* **ACTIVITY**: Tally the lines in these records that hold the string "model", and reply with the number alone.

* **Dataset entries**:
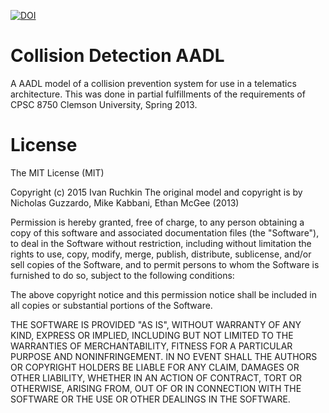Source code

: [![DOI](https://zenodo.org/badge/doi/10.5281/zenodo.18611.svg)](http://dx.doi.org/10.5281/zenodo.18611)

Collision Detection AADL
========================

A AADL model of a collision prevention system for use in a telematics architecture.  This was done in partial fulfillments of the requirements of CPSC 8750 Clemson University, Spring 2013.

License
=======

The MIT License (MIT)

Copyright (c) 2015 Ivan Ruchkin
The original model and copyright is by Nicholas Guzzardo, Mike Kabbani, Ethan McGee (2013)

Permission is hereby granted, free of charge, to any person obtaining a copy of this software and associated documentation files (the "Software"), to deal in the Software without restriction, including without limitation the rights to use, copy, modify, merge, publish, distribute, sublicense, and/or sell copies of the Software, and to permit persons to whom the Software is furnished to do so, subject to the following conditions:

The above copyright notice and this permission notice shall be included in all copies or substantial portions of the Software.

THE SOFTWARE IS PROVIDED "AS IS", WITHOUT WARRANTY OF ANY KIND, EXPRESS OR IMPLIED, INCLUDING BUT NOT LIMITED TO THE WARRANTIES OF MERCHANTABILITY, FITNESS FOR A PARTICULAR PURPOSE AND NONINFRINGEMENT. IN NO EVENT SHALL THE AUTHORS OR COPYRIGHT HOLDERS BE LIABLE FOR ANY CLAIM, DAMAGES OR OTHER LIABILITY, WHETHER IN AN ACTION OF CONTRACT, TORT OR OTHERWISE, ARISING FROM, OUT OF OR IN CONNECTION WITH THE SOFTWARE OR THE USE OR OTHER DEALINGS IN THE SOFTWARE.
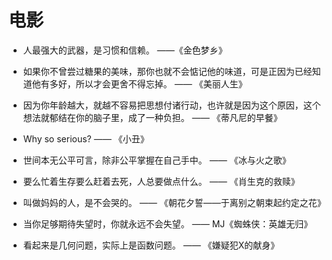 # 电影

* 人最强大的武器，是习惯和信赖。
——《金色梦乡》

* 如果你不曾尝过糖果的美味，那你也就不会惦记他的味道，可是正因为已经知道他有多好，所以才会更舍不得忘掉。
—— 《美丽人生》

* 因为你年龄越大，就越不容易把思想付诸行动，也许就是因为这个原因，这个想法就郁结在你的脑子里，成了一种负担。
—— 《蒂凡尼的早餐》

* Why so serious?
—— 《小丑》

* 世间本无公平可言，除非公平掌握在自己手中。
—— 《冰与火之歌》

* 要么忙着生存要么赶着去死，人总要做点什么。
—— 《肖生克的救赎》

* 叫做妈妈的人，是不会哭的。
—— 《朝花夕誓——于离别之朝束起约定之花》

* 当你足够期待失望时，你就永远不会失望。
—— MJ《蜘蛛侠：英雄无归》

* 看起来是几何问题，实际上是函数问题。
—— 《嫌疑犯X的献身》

* **EXERCISE RESPONSE**: 2